What is needed: Only one stretch of the data below should be repeated: the lines from the line containing "### 1.1.2 什么是PV , UV , PR" through the line containing "PV之于网站，就像收视率之于", inclusive, exactly as they are.

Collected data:
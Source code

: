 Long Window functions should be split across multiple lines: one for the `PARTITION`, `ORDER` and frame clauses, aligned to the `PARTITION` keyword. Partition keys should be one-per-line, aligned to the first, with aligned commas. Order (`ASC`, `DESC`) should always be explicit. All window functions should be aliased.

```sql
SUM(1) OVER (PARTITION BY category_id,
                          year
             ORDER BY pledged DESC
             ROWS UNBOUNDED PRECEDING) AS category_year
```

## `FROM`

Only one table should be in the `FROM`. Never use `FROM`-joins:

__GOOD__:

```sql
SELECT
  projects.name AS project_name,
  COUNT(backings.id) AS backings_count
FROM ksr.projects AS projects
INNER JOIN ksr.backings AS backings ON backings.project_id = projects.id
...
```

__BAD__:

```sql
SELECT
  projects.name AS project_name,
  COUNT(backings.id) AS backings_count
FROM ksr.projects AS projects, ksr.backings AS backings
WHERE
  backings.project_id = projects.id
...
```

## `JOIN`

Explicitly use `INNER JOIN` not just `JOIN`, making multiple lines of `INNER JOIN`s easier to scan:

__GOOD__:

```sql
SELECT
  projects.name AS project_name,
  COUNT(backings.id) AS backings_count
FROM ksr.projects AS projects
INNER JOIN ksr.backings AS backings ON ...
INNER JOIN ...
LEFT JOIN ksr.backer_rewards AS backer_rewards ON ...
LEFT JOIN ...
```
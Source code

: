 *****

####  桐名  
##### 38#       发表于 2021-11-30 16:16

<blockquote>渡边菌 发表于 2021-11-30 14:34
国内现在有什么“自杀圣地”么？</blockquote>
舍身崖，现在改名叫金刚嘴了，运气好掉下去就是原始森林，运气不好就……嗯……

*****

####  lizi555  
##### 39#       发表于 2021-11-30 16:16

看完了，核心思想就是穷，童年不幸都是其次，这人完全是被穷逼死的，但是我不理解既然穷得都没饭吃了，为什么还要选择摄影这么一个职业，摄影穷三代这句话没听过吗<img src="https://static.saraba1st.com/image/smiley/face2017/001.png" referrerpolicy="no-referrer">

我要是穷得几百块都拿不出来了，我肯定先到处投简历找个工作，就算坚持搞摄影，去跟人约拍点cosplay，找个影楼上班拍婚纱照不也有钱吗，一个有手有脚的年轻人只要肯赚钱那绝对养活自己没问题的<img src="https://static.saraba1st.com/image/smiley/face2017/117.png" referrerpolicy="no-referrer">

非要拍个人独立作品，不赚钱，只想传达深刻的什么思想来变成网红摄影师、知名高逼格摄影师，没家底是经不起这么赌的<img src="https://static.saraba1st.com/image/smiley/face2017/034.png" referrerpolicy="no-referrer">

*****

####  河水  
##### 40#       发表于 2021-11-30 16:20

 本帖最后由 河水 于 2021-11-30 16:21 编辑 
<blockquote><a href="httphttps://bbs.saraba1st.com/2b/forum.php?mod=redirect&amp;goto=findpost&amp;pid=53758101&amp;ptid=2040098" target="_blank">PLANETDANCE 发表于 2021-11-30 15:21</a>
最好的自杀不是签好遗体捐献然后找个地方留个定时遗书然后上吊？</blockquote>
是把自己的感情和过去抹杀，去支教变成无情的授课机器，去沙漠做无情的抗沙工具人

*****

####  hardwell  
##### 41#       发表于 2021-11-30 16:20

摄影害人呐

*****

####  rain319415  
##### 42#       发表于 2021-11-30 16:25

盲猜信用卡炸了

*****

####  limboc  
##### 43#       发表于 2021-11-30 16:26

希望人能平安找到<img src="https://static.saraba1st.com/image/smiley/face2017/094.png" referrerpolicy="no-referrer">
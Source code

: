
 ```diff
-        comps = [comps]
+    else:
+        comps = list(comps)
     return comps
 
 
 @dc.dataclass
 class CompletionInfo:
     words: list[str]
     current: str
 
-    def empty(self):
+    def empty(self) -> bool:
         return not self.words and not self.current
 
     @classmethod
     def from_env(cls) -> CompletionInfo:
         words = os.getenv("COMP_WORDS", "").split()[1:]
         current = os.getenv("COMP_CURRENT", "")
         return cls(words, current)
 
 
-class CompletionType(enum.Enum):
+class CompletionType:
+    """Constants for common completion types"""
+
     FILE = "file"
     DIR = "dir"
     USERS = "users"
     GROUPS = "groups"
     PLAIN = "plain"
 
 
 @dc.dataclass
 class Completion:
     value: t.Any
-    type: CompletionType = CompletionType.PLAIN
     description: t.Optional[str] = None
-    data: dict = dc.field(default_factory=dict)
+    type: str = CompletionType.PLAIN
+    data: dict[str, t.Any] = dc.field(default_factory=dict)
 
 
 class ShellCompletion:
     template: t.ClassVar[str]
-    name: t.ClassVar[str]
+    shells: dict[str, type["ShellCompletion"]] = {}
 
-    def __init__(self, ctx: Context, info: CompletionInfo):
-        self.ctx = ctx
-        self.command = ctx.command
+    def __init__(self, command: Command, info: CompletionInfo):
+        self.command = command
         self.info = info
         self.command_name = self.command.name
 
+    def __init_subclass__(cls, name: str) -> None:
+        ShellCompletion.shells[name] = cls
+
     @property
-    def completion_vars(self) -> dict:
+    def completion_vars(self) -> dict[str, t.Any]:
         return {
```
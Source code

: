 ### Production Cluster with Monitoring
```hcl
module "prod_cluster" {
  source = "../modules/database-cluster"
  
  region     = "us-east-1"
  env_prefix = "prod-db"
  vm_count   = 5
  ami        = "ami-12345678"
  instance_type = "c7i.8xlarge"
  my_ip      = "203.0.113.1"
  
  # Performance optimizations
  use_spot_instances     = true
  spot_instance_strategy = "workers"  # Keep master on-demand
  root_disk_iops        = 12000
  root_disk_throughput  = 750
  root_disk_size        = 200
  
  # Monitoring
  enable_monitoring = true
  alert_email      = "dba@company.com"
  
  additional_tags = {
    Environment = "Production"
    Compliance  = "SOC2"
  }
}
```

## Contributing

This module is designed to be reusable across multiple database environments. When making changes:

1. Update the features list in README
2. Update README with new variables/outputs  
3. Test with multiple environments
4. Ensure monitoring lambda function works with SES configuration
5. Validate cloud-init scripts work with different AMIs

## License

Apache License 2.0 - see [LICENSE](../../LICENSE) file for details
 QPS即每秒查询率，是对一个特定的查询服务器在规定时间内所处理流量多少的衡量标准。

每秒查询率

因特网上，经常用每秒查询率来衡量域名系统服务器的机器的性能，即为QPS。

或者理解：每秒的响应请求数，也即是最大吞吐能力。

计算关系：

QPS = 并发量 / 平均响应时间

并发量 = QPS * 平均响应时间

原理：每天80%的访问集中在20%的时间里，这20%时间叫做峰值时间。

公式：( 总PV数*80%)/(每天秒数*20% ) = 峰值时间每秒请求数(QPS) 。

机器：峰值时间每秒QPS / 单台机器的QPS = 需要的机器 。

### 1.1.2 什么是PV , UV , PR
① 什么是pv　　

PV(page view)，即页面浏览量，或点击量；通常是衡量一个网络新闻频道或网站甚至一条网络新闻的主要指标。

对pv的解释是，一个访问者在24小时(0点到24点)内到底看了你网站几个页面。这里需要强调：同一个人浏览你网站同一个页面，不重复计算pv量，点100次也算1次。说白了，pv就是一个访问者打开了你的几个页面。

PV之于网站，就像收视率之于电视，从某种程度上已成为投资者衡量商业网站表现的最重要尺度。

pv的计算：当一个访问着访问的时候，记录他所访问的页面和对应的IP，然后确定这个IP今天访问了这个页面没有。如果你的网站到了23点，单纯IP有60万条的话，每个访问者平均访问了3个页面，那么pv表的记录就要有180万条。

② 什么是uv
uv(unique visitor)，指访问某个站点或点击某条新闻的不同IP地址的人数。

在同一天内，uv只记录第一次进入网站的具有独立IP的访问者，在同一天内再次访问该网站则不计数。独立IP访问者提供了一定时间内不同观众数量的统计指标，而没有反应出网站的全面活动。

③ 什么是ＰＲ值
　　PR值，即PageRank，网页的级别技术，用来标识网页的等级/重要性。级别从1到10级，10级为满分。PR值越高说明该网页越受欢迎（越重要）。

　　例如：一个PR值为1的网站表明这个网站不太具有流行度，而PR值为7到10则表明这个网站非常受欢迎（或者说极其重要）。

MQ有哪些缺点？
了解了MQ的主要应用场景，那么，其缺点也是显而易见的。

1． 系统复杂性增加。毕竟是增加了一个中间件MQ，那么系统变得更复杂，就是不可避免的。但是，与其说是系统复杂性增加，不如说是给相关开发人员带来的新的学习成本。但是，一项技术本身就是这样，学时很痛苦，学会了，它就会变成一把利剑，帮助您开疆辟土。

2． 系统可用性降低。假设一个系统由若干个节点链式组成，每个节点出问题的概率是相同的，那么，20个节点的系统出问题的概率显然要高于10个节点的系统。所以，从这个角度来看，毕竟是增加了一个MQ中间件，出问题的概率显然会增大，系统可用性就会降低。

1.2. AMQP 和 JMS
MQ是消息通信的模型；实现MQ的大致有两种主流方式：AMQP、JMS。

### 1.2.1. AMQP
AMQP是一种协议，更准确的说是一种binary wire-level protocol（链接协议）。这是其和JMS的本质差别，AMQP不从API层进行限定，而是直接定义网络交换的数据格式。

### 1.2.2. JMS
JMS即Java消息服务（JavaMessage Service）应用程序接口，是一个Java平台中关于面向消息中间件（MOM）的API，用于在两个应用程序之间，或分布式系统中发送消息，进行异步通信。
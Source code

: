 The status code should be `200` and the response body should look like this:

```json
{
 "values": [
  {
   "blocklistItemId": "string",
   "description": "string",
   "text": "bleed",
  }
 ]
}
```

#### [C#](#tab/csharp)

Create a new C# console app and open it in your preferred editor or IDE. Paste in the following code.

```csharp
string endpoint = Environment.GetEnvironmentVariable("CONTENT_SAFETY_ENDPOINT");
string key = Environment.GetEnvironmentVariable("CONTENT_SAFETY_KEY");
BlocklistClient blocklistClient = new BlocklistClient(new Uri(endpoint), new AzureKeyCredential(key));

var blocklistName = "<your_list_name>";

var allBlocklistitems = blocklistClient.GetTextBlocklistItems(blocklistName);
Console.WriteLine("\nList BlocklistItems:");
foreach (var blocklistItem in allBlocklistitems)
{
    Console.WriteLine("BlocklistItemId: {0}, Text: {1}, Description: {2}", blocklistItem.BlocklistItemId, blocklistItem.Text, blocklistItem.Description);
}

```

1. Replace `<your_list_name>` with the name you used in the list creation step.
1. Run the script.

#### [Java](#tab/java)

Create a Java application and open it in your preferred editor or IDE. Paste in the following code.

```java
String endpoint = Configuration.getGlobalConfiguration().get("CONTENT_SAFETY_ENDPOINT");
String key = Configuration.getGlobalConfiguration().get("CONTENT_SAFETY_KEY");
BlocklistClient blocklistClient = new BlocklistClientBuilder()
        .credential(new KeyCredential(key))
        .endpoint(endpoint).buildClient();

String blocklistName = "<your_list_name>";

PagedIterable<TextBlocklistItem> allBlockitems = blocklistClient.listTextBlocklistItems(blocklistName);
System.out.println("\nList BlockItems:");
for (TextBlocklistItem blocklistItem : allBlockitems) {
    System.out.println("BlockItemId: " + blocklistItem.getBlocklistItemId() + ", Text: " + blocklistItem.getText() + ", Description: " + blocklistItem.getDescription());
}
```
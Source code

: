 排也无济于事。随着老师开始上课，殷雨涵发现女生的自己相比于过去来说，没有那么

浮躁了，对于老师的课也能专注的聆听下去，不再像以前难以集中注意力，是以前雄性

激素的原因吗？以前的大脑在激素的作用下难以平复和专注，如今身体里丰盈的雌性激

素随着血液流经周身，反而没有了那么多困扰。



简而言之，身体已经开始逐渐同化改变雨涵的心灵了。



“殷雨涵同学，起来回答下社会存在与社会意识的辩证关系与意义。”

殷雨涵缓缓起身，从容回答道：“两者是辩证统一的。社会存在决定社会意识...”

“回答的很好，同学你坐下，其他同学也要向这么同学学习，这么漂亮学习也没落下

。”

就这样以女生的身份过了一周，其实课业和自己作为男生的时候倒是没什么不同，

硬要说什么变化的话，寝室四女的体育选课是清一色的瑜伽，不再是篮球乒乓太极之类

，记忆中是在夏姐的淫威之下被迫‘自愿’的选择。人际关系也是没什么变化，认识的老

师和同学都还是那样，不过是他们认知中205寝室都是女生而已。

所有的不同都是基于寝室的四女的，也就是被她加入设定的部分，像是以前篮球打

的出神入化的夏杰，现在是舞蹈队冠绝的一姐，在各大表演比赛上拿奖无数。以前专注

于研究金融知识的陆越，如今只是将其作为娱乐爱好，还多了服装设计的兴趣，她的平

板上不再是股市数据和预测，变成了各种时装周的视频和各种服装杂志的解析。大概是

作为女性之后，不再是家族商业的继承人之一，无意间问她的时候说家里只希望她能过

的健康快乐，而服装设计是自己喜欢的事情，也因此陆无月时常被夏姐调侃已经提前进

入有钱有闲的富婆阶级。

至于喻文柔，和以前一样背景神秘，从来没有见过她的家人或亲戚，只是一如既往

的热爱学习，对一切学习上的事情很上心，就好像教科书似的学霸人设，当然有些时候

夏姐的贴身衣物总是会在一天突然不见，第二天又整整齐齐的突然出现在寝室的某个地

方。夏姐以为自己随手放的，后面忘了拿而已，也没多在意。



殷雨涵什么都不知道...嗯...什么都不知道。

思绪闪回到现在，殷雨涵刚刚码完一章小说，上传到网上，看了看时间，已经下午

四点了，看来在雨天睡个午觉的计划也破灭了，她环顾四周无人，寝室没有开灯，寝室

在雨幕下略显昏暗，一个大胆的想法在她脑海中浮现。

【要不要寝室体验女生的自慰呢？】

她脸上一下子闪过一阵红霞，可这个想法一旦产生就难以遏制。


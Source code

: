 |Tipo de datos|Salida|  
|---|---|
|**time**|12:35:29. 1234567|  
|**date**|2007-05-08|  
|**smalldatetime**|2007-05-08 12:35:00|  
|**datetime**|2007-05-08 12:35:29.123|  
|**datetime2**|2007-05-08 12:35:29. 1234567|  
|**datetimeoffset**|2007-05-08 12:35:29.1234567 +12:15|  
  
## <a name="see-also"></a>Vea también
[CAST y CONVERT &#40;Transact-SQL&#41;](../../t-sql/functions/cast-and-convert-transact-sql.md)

Answer for this exercise:
### 1.1.2 什么是PV , UV , PR
① 什么是pv　　

PV(page view)，即页面浏览量，或点击量；通常是衡量一个网络新闻频道或网站甚至一条网络新闻的主要指标。

对pv的解释是，一个访问者在24小时(0点到24点)内到底看了你网站几个页面。这里需要强调：同一个人浏览你网站同一个页面，不重复计算pv量，点100次也算1次。说白了，pv就是一个访问者打开了你的几个页面。

PV之于网站，就像收视率之于电视，从某种程度上已成为投资者衡量商业网站表现的最重要尺度。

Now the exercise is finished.